Jonathan Demme is one of the always fascinating but often frustrating American directors to come out of the ’70s boom of New Hollywood. He worked for Roger Corman for most of the ’70s directing stuff like Caged Heat and Crazy Mama. Last Embrace is really the last film of him trying to make it as a Hollywood director, his next film would be much more independently minded Melvin and Howard. Demme would have huge success with The Silence of the Lambs and throughout the ’90s and early ’00s struggle with being fundamentally an independent filmmaker but pricing himself out making more interesting work. His documentary work blossomed in this time which started back in the ’80s with his legendary Talking Heads concert film Stop Making Sense. Demme in more recent years has moved back to more independently minded feature work.
Last Embrace is very much an homage or rip-off (whatever you want to call it) of the films of Alfred Hitchcock who for any director is one of those directors who just seeps into your cinematic DNA no matter how much you want to suppress his influence. Roy Schneider plays the government agent Harry Hannan whose wife was killed during an assignment. He suffers a breakdown and is released back to his life in New York but soon finds out they don’t have any assignments for him. To confuse him more his house has been sublet to medical student Ellie Fabian (Janet Margolin). He soon becomes paranoid that he is the target of agency and go complicate matters even more so when he receives a letter in an ancient form of Hebrew.

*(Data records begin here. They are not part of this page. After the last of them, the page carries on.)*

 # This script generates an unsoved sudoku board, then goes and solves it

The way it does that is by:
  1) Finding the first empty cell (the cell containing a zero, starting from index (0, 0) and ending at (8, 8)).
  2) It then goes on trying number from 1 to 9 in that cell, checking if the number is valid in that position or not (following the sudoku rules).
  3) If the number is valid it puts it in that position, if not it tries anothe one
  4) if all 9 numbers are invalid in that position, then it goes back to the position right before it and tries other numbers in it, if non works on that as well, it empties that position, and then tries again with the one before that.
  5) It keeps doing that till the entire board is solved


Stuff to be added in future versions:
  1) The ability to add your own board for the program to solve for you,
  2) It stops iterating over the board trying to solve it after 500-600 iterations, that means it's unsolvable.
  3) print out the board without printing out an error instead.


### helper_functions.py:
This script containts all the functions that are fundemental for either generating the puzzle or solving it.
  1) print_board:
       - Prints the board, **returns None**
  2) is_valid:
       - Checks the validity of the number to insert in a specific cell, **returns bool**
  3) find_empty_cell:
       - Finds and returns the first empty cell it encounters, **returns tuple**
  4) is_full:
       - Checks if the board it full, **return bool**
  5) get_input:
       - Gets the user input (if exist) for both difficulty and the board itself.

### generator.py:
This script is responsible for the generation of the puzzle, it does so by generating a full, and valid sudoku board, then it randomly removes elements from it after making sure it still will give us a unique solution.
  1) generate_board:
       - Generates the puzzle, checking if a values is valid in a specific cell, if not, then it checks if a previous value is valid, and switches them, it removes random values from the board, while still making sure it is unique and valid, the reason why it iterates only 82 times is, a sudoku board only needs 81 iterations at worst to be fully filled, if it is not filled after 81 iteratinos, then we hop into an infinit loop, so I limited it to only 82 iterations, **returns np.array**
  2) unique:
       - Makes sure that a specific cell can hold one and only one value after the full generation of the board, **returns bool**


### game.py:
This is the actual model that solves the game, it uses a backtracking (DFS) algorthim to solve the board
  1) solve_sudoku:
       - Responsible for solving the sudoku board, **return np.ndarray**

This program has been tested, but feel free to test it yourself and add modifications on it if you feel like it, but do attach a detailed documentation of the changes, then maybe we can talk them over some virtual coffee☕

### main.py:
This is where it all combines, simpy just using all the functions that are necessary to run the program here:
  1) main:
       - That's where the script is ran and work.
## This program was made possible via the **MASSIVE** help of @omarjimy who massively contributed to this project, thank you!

The Hitchcock connection does one step forward with the score by Miklós Rózsa who’s score is total rip-off of Bernard Hermann’s scores for the master of suspense, Rózsa did however score one of Hitchcock’s best films Spellbound. Like Hitchocck’s North by Northwest it features a massive set piece on an American landmark. Hithcock never shot on Niagara Falls shockingly so that cinematic landmark is used for the big set piece at the end. Last Embrace marks an early collaboration between Demme and Tak Fujimoto who shot Badlands but also lots of Demme’s best films suchMarried to the Mob and Something Wild.

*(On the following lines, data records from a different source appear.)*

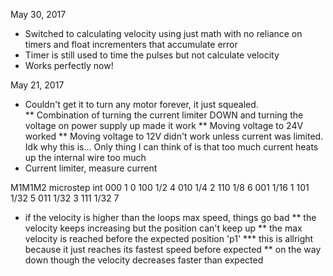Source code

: May 30, 2017

* Switched to calculating velocity using just math with no reliance on timers and float incrementers that accumulate error 
* Timer is still used to time the pulses but not calculate velocity
* Works perfectly now!

May 21, 2017

* Couldn't get it to turn any motor forever, it just squealed.  
** Combination of turning the current limiter DOWN and turning the voltage on power supply up made it work
** Moving voltage to 24V worked
** Moving voltage to 12V didn't work unless current was limited.  Idk why this is... Only thing I can think of is that too much current heats up the internal wire too much
* Current limiter, measure current 

M1M1M2	microstep  int
000	   1	    0
100	   1/2	    4
010	   1/4	    2
110	   1/8	    6
001	   1/16	    1
101	   1/32	    5
011	   1/32     3
111	   1/32	    7

* if the velocity is higher than the loops max speed, things go bad
** the velocity keeps increasing but the position can't keep up
** the max velocity is reached before the expected position 'p1'
*** this is allright because it just reaches its fastest speed before expected
** on the way down though the velocity decreases faster than expected 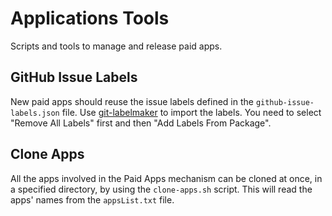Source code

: # Applications Tools

Scripts and tools to manage and release paid apps.

## GitHub Issue Labels

New paid apps should reuse the issue labels defined in the ``github-issue-labels.json`` file. Use [git-labelmaker](https://github.com/himynameisdave/git-labelmaker) to import the labels. You need to select "Remove All Labels" first and then "Add Labels From Package".

## Clone Apps

All the apps involved in the Paid Apps mechanism can be cloned at once, in a specified directory, by using the `clone-apps.sh` script. This will read the apps' names from the `appsList.txt` file.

Roy Schneider is one of those rare actors who just by looking at his face it tells a story, he had an extraordinary range from All That Jazz to The French Connection to Naked Lunch. Schneider played a ton of morally ambiguous anti-heroes during the ’70s and naturally excels in the role here naturally. Christopher Walken shows up in a fantastic cameo as one of the government higher-ups. Janet Margolin’s career never really took off and would only make two more films till her premature death at 50 but tries her best here.

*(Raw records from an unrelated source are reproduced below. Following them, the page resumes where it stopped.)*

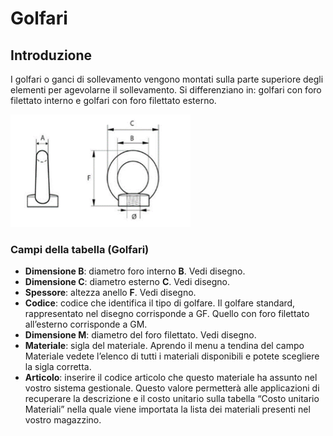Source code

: # Golfari

## Introduzione
I golfari o ganci di sollevamento vengono montati sulla parte superiore degli elementi per agevolarne il sollevamento. Si differenziano in: golfari con foro filettato interno e golfari con foro filettato esterno.

<img src="img/Golfari.png" height="180px">

### Campi della tabella (Golfari)

- **Dimensione B**: diametro foro interno **B**. Vedi disegno.
- **Dimensione C**: diametro esterno **C**. Vedi disegno.
- **Spessore**: altezza anello **F**. Vedi disegno.
- **Codice**: codice che identifica il tipo di golfare. Il golfare standard, rappresentato nel disegno corrisponde a GF. 
Quello con foro filettato all’esterno corrisponde a GM.
- **Dimensione M**: diametro del foro filettato. Vedi disegno.
- **Materiale**: sigla del materiale. Aprendo il menu a tendina del campo Materiale vedete l’elenco di tutti i materiali disponibili e potete scegliere la sigla corretta.
- **Articolo**: inserire il codice articolo che questo materiale ha assunto nel vostro sistema gestionale. Questo valore permetterà alle applicazioni di recuperare la descrizione e il costo unitario sulla tabella “Costo unitario Materiali” nella quale viene importata la lista dei materiali presenti nel vostro magazzino.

In closing, Demme crafts a tension filled thriller pulling on Hitchcock but also the on-screen persona of Schneider during the ’70s. It’s fascinating to watch the more mainstream direction Demme’s career could have went if Last Embrace was a success but it wasn’t with audiences or critics but over the years it’s reputation has grown enormously. Signal One Entertaiment’s disc is barer than usual but it includes a commentary with David Thompson and the theatrical trailer.